Days after his death in 2005, cardinals eager to uphold his conservative policies had already begun discussing putting him on a fast track to sainthood while devotees in Rome and beyond clamored for his immediate canonization, drowning out notes of caution from survivors of sexual abuse and historians that John Paul had persistently turned a blind eye to the crimes in his church.

Now, after more than a decade of doubts, his reputation has fallen under its darkest cloud yet, after the very Vatican that rushed to canonize him released an extraordinary report this week that laid at the saint’s feet the blame for the advancement of the disgraced former prelate Theodore E. McCarrick.

The investigation, commissioned by Pope Francis, who canonized John Paul in 2014, revealed how John Paul chose not to believe longstanding accusations of sexual abuse against Mr. McCarrick, including pedophilia, allowing him to climb the hierarchy’s ladder.

The findings detailed decades of bureaucratic obfuscation and lack of accountability by a host of top prelates and threatened to sully the white robes of three popes. But most of all, critics say, it provides searing proof that the church moved with reckless speed to canonize John Paul and now it is caught in its own wreckage.

“He was canonized too fast,” said Kathleen Cummings, author of “A Saint of Our Own” and the head of a center on U.S. Catholicism at the University of Notre Dame. She said that given the “really damning evidence,” in the report, had the church waited at least five years, and not mere days, to begin the canonization process “it would probably not begin for John Paul II because of his complicity in the clergy sex abuse scandal.”

The Times also quotes George Weigel:

“Saints make errors of judgment, this was clearly an error of judgment,” said George Weigel, a biographer of Pope John Paul II and an official witness during his beatification process. “McCarrick was a pathological liar. And pathological liars fool people including saints.”

Mr. Weigel said that if perfection were a prerequisite for sainthood, St. Peter himself would not have made the cut. Indeed, infallibility, which is sometimes attributed to popes, is not a necessary saintly attribute, and history is full of saints who were not exactly saints during their lifetimes.

Read more.

Weigel had more to say in the pages of First Things: 

That John Paul II was deceived by McCarrick’s prevarication is not in dispute. That the deception may have reflected the Polish pope’s experience of communist secret police methods in Poland, where charges of sexual impropriety were often used against Catholic priests and bishops, is not in dispute, either. But neither should there be any dispute that John Paul II was the victim of a deception: a man in whom he had reposed trust, Theodore McCarrick, lied to him about his true character. Saints are human beings, and saints, in their humanity, can be deceived. But let the focus of wickedness in this tawdry affair be identified accurately as Theodore McCarrick, not John Paul II.
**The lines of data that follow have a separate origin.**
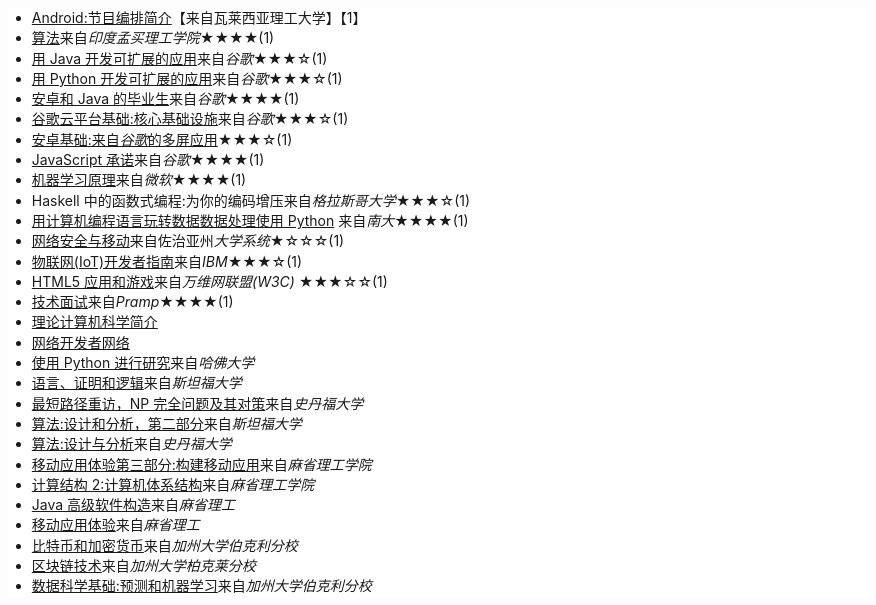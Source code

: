 *   [Android:节目编排简介](https://www.classcentral.com/course/edx-android-introduccion-a-la-programacion-2964?utm_source=fcc_medium&utm_medium=web&utm_campaign=cs_programming_april_2019)【来自瓦莱西亚理工大学】【1】
*   [算法](https://www.classcentral.com/course/edx-algorithms-5752?utm_source=fcc_medium&utm_medium=web&utm_campaign=cs_programming_april_2019)来自*印度孟买理工学院*★★★★(1)
*   [用 Java 开发可扩展的应用](https://www.classcentral.com/course/udacity-developing-scalable-apps-in-java-2215?utm_source=fcc_medium&utm_medium=web&utm_campaign=cs_programming_april_2019)来自*谷歌*★★★☆(1)
*   [用 Python 开发可扩展的应用](https://www.classcentral.com/course/udacity-developing-scalable-apps-in-python-3525?utm_source=fcc_medium&utm_medium=web&utm_campaign=cs_programming_april_2019)来自*谷歌*★★★☆(1)
*   [安卓和 Java 的毕业生](https://www.classcentral.com/course/udacity-gradle-for-android-and-java-3584?utm_source=fcc_medium&utm_medium=web&utm_campaign=cs_programming_april_2019)来自*谷歌*★★★★(1)
*   [谷歌云平台基础:核心基础设施](https://www.classcentral.com/course/coursera-google-cloud-platform-fundamentals-core-infrastructure-7784?utm_source=fcc_medium&utm_medium=web&utm_campaign=cs_programming_april_2019)来自*谷歌*★★★☆(1)
*   [安卓基础:来自*谷歌*的多屏应用](https://www.classcentral.com/course/udacity-android-basics-multiscreen-apps-6549?utm_source=fcc_medium&utm_medium=web&utm_campaign=cs_programming_april_2019)★★★☆(1)
*   [JavaScript 承诺](https://www.classcentral.com/course/udacity-javascript-promises-5680?utm_source=fcc_medium&utm_medium=web&utm_campaign=cs_programming_april_2019)来自*谷歌*★★★★(1)
*   [机器学习原理](https://www.classcentral.com/course/edx-principles-of-machine-learning-6511?utm_source=fcc_medium&utm_medium=web&utm_campaign=cs_programming_april_2019)来自*微软*★★★★(1)
*   Haskell 中的函数式编程:为你的编码增压来自*格拉斯哥大学*★★★☆(1)
*   [用计算机编程语言玩转数据数据处理使用 Python](https://www.classcentral.com/course/coursera-python-data-processing-using-python-4286?utm_source=fcc_medium&utm_medium=web&utm_campaign=cs_programming_april_2019) 来自*南大*★★★★(1)
*   [网络安全与移动](https://www.classcentral.com/course/coursera-cybersecurity-and-mobility-6584?utm_source=fcc_medium&utm_medium=web&utm_campaign=cs_programming_april_2019)来自佐治亚州*大学系统*★☆☆☆(1)
*   [物联网(IoT)开发者指南](https://www.classcentral.com/course/coursera-a-developer-s-guide-to-the-internet-of-things-iot-6040?utm_source=fcc_medium&utm_medium=web&utm_campaign=cs_programming_april_2019)来自*IBM*★★★☆(1)
*   [HTML5 应用和游戏](https://www.classcentral.com/course/edx-html5-apps-and-games-4671?utm_source=fcc_medium&utm_medium=web&utm_campaign=cs_programming_april_2019)来自*万维网联盟(W3C)* ★★★☆☆(1)
*   [技术面试](https://www.classcentral.com/course/udacity-technical-interview-6143?utm_source=fcc_medium&utm_medium=web&utm_campaign=cs_programming_april_2019)来自*Pramp*★★★★(1)
*   [理论计算机科学简介](https://www.classcentral.com/course/udacity-intro-to-theoretical-computer-science-455?utm_source=fcc_medium&utm_medium=web&utm_campaign=cs_programming_april_2019)
*   [网络开发者网络](https://www.classcentral.com/course/udacity-networking-for-web-developers-5965?utm_source=fcc_medium&utm_medium=web&utm_campaign=cs_programming_april_2019)
*   [使用 Python 进行研究](https://www.classcentral.com/course/edx-using-python-for-research-7204?utm_source=fcc_medium&utm_medium=web&utm_campaign=cs_programming_april_2019)来自*哈佛大学*
*   [语言、证明和逻辑](https://www.classcentral.com/course/stanford-openedx-language-proof-and-logic-2340?utm_source=fcc_medium&utm_medium=web&utm_campaign=cs_programming_april_2019)来自*斯坦福大学*
*   [最短路径重访，NP 完全问题及其对策](https://www.classcentral.com/course/coursera-shortest-paths-revisited-np-complete-problems-and-what-to-do-about-them-7351?utm_source=fcc_medium&utm_medium=web&utm_campaign=cs_programming_april_2019)来自*史丹福大学*
*   [算法:设计和分析，第二部分](https://www.classcentral.com/course/stanford-openedx-algorithms-design-and-analysis-part-2-9250?utm_source=fcc_medium&utm_medium=web&utm_campaign=cs_programming_april_2019)来自*斯坦福大学*
*   [算法:设计与分析](https://www.classcentral.com/course/stanford-openedx-algorithms-design-and-analysis-8984?utm_source=fcc_medium&utm_medium=web&utm_campaign=cs_programming_april_2019)来自*史丹福大学*
*   [移动应用体验第三部分:构建移动应用](https://www.classcentral.com/course/edx-mobile-application-experiences-part-3-building-mobile-apps-5633?utm_source=fcc_medium&utm_medium=web&utm_campaign=cs_programming_april_2019)来自*麻省理工学院*
*   [计算结构 2:计算机体系结构](https://www.classcentral.com/course/edx-computation-structures-2-computer-architecture-4810?utm_source=fcc_medium&utm_medium=web&utm_campaign=cs_programming_april_2019)来自*麻省理工学院*
*   [Java 高级软件构造](https://www.classcentral.com/course/edx-advanced-software-construction-in-java-6475?utm_source=fcc_medium&utm_medium=web&utm_campaign=cs_programming_april_2019)来自*麻省理工*
*   [移动应用体验](https://www.classcentral.com/course/edx-mobile-application-experiences-7840?utm_source=fcc_medium&utm_medium=web&utm_campaign=cs_programming_april_2019)来自*麻省理工*
*   [比特币和加密货币](https://www.classcentral.com/course/edx-bitcoin-and-cryptocurrencies-11417?utm_source=fcc_medium&utm_medium=web&utm_campaign=cs_programming_april_2019)来自*加州大学伯克利分校*
*   [区块链技术](https://www.classcentral.com/course/edx-blockchain-technology-11428?utm_source=fcc_medium&utm_medium=web&utm_campaign=cs_programming_april_2019)来自*加州大学柏克莱分校*
*   [数据科学基础:预测和机器学习](https://www.classcentral.com/course/edx-foundations-of-data-science-prediction-and-machine-learning-10320?utm_source=fcc_medium&utm_medium=web&utm_campaign=cs_programming_april_2019)来自*加州大学伯克利分校*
Polish bishops, the AP reports, are voicing their own defense of the late pontiff:

The head of the Polish bishops conference, Archbishop Stanislaw Gadecki, said in a statement that John Paul had been “cynically deceived” by McCarrick as well as other U.S. bishops.
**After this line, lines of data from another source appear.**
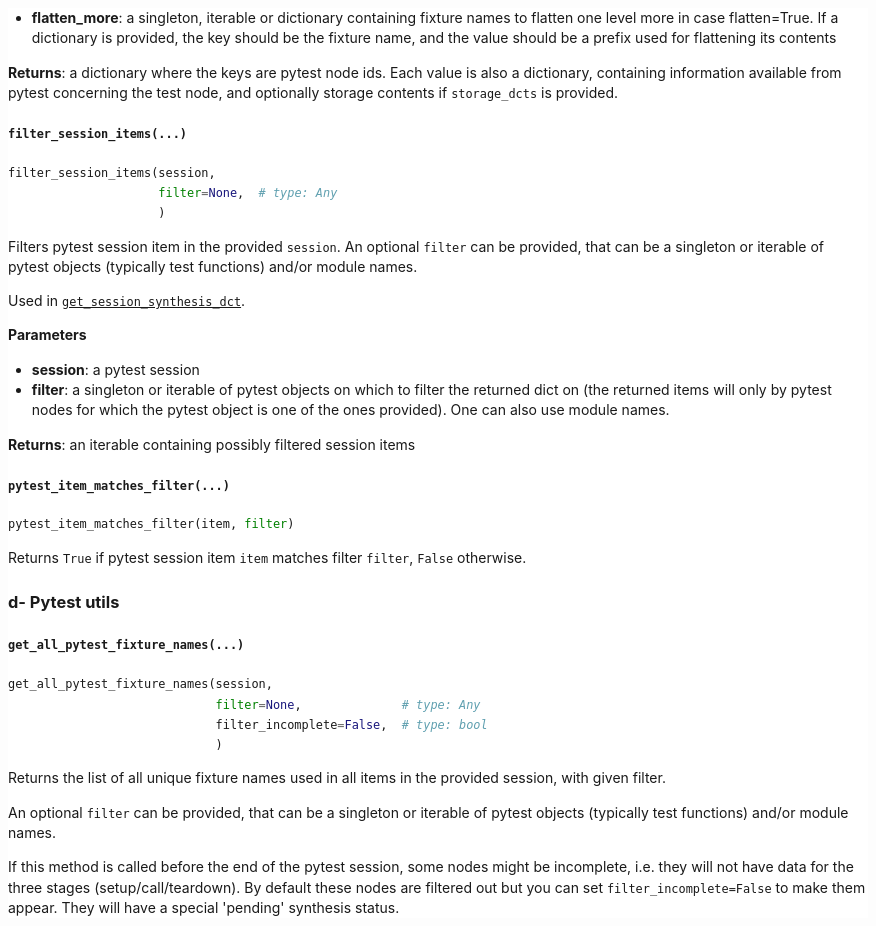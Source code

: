  - **flatten_more**: a singleton, iterable or dictionary containing fixture names to flatten one level more in case flatten=True. If a dictionary is provided, the key should be the fixture name, and the value should be a prefix used for flattening its contents
 
**Returns**: a dictionary where the keys are pytest node ids. Each value is also a dictionary, containing information available from pytest concerning the test node, and optionally storage contents if `storage_dcts` is provided.


#### `filter_session_items(...)`

```python
filter_session_items(session,
                     filter=None,  # type: Any
                     )
```

Filters pytest session item in the provided `session`. An optional `filter` can be provided, that can be a singleton or iterable of pytest objects (typically test functions) and/or module names.
    
Used in [`get_session_synthesis_dct`](#get_session_synthesis_dct).

**Parameters**

 - **session**: a pytest session
 - **filter**: a singleton or iterable of pytest objects on which to filter the returned dict on (the returned items will only by pytest nodes for which the pytest object is one of the ones provided). One can also use module names.

**Returns**: an iterable containing possibly filtered session items

#### `pytest_item_matches_filter(...)`

```python
pytest_item_matches_filter(item, filter)
```

Returns `True` if pytest session item `item` matches filter `filter`, `False` otherwise.

### d- Pytest utils

#### `get_all_pytest_fixture_names(...)`

```python
get_all_pytest_fixture_names(session,
                             filter=None,              # type: Any
                             filter_incomplete=False,  # type: bool
                             )
```

Returns the list of all unique fixture names used in all items in the provided session, with given filter.

An optional `filter` can be provided, that can be a singleton or iterable of pytest objects (typically test functions) and/or module names.

If this method is called before the end of the pytest session, some nodes might be incomplete, i.e. they will not have data for the three stages (setup/call/teardown). By default these nodes are filtered out but you can set `filter_incomplete=False` to make them appear. They will have a special 'pending' synthesis status.
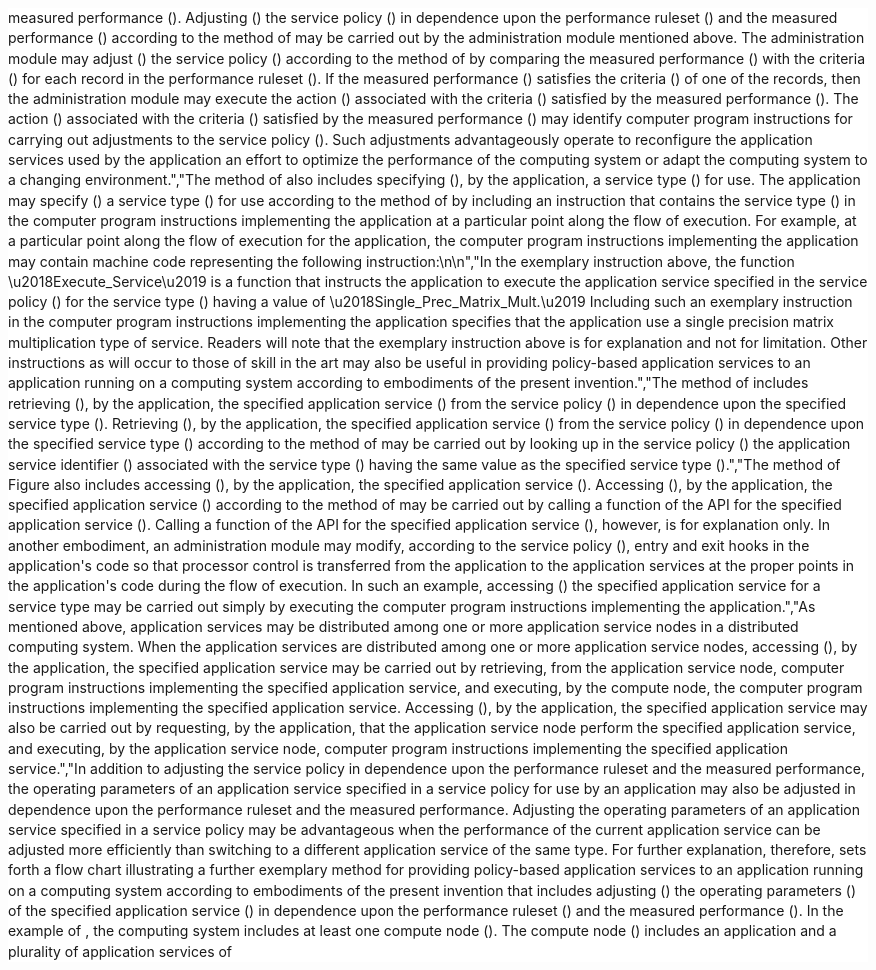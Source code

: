 measured performance (). Adjusting () the service policy () in dependence upon the performance ruleset () and the measured performance () according to the method of  may be carried out by the administration module mentioned above. The administration module may adjust () the service policy () according to the method of  by comparing the measured performance () with the criteria () for each record in the performance ruleset (). If the measured performance () satisfies the criteria () of one of the records, then the administration module may execute the action () associated with the criteria () satisfied by the measured performance (). The action () associated with the criteria () satisfied by the measured performance () may identify computer program instructions for carrying out adjustments to the service policy (). Such adjustments advantageously operate to reconfigure the application services used by the application an effort to optimize the performance of the computing system or adapt the computing system to a changing environment.","The method of  also includes specifying (), by the application, a service type () for use. The application may specify () a service type () for use according to the method of  by including an instruction that contains the service type () in the computer program instructions implementing the application at a particular point along the flow of execution. For example, at a particular point along the flow of execution for the application, the computer program instructions implementing the application may contain machine code representing the following instruction:\n\n","In the exemplary instruction above, the function \u2018Execute_Service\u2019 is a function that instructs the application to execute the application service specified in the service policy () for the service type () having a value of \u2018Single_Prec_Matrix_Mult.\u2019 Including such an exemplary instruction in the computer program instructions implementing the application specifies that the application use a single precision matrix multiplication type of service. Readers will note that the exemplary instruction above is for explanation and not for limitation. Other instructions as will occur to those of skill in the art may also be useful in providing policy-based application services to an application running on a computing system according to embodiments of the present invention.","The method of  includes retrieving (), by the application, the specified application service () from the service policy () in dependence upon the specified service type (). Retrieving (), by the application, the specified application service () from the service policy () in dependence upon the specified service type () according to the method of  may be carried out by looking up in the service policy () the application service identifier () associated with the service type () having the same value as the specified service type ().","The method of Figure also includes accessing (), by the application, the specified application service (). Accessing (), by the application, the specified application service () according to the method of  may be carried out by calling a function of the API for the specified application service (). Calling a function of the API for the specified application service (), however, is for explanation only. In another embodiment, an administration module may modify, according to the service policy (), entry and exit hooks in the application's code so that processor control is transferred from the application to the application services at the proper points in the application's code during the flow of execution. In such an example, accessing () the specified application service for a service type may be carried out simply by executing the computer program instructions implementing the application.","As mentioned above, application services may be distributed among one or more application service nodes in a distributed computing system. When the application services are distributed among one or more application service nodes, accessing (), by the application, the specified application service may be carried out by retrieving, from the application service node, computer program instructions implementing the specified application service, and executing, by the compute node, the computer program instructions implementing the specified application service. Accessing (), by the application, the specified application service may also be carried out by requesting, by the application, that the application service node perform the specified application service, and executing, by the application service node, computer program instructions implementing the specified application service.","In addition to adjusting the service policy in dependence upon the performance ruleset and the measured performance, the operating parameters of an application service specified in a service policy for use by an application may also be adjusted in dependence upon the performance ruleset and the measured performance. Adjusting the operating parameters of an application service specified in a service policy may be advantageous when the performance of the current application service can be adjusted more efficiently than switching to a different application service of the same type. For further explanation, therefore,  sets forth a flow chart illustrating a further exemplary method for providing policy-based application services to an application running on a computing system according to embodiments of the present invention that includes adjusting () the operating parameters () of the specified application service () in dependence upon the performance ruleset () and the measured performance (). In the example of , the computing system includes at least one compute node (). The compute node () includes an application and a plurality of application services of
It was the Polish bishops’ first response to the publication this week of the Vatican’s two-year investigation into McCarrick, which implicated John Paul and his secretary in covering up McCarrick’s sexual abuse…
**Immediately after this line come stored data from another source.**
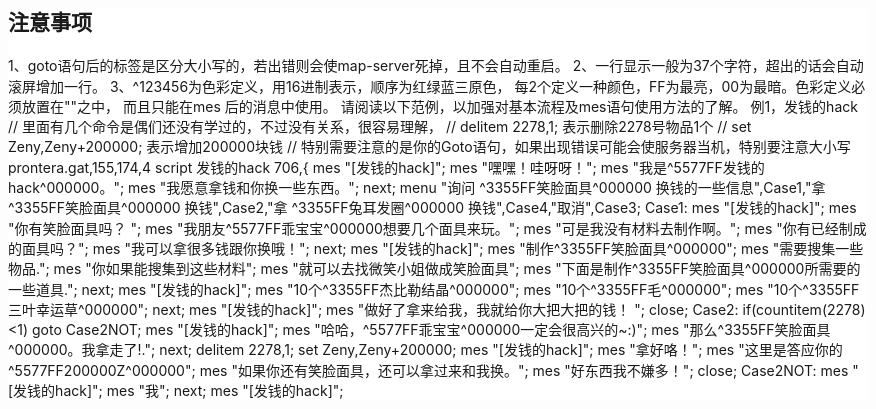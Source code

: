 ## 注意事项
1、goto语句后的标签是区分大小写的，若出错则会使map-server死掉，且不会自动重启。
2、一行显示一般为37个字符，超出的话会自动滚屏增加一行。
3、^123456为色彩定义，用16进制表示，顺序为红绿蓝三原色，
每2个定义一种颜色，FF为最亮，00为最暗。色彩定义必须放置在""之中，
而且只能在mes 后的消息中使用。
请阅读以下范例，以加强对基本流程及mes语句使用方法的了解。
例1，发钱的hack
// 里面有几个命令是偶们还没有学过的，不过没有关系，很容易理解，
// delitem 2278,1; 表示删除2278号物品1个
// set Zeny,Zeny+200000; 表示增加200000块钱
// 特别需要注意的是你的Goto语句，如果出现错误可能会使服务器当机，特别要注意大小写
prontera.gat,155,174,4 script 发钱的hack 706,{
mes "[发钱的hack]";
mes "嘿嘿！哇呀呀！";
mes "我是^5577FF发钱的hack^000000。";
mes "我愿意拿钱和你换一些东西。";
next;
menu "询问 ^3355FF笑脸面具^000000 换钱的一些信息",Case1,"拿 ^3355FF笑脸面具^000000 换钱",Case2,"拿 ^3355FF兔耳发圈^000000 换钱",Case4,"取消",Case3;
Case1:
mes "[发钱的hack]";
mes "你有笑脸面具吗？ ";
mes "我朋友^5577FF乖宝宝^000000想要几个面具来玩。";
mes "可是我没有材料去制作啊。";
mes "你有已经制成的面具吗？";
mes "我可以拿很多钱跟你换哦！";
next;
mes "[发钱的hack]";
mes "制作^3355FF笑脸面具^000000";
mes "需要搜集一些物品.";
mes "你如果能搜集到这些材料";
mes "就可以去找微笑小姐做成笑脸面具";
mes "下面是制作^3355FF笑脸面具^000000所需要的一些道具.";
next;
mes "[发钱的hack]";
mes "10个^3355FF杰比勒结晶^000000";
mes "10个^3355FF毛^000000";
mes "10个^3355FF三叶幸运草^000000";
next;
mes "[发钱的hack]";
mes "做好了拿来给我，我就给你大把大把的钱！ ";
close;
Case2:
if(countitem(2278)<1) goto Case2NOT;
mes "[发钱的hack]";
mes "哈哈，^5577FF乖宝宝^000000一定会很高兴的~:)";
mes "那么^3355FF笑脸面具^000000。我拿走了!.";
next;
delitem 2278,1;
set Zeny,Zeny+200000;
mes "[发钱的hack]";
mes "拿好咯！";
mes "这里是答应你的^5577FF200000Z^000000";
mes "如果你还有笑脸面具，还可以拿过来和我换。";
mes "好东西我不嫌多！";
close;
Case2NOT:
mes "[发钱的hack]";
mes "我";
next;
mes "[发钱的hack]";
…Gadecki, the president of the Polish bishops’ conference, formally asked the Vatican last year to elevate John Paul to the church’s greatest honor, naming him a “doctor of the church” and patron saint of Europe. But he recently acknowledged that Francis had rejected the request and that most bishops conferences ignored his request for support.

Meanwhile, National Catholic Reporter on Friday took a bold step, calling on the U.S. bishops to “suppress John Paul’s cult”:

As with every saint, John Paul has a vibrant cult — people across the world who celebrate his memory by encouraging devotion to him, placing his name on churches and schools, and hosting processions and parades on his liturgical feast.

Given what we know now about the long-lasting repercussions of John Paul’s decision-making, the U.S. bishops, meeting next week for their annual conference, should seriously consider whether American Catholics can continue such practices. They should also discuss requesting that the Vatican formally suppress John Paul’s cult. Abuse victims deserve no less.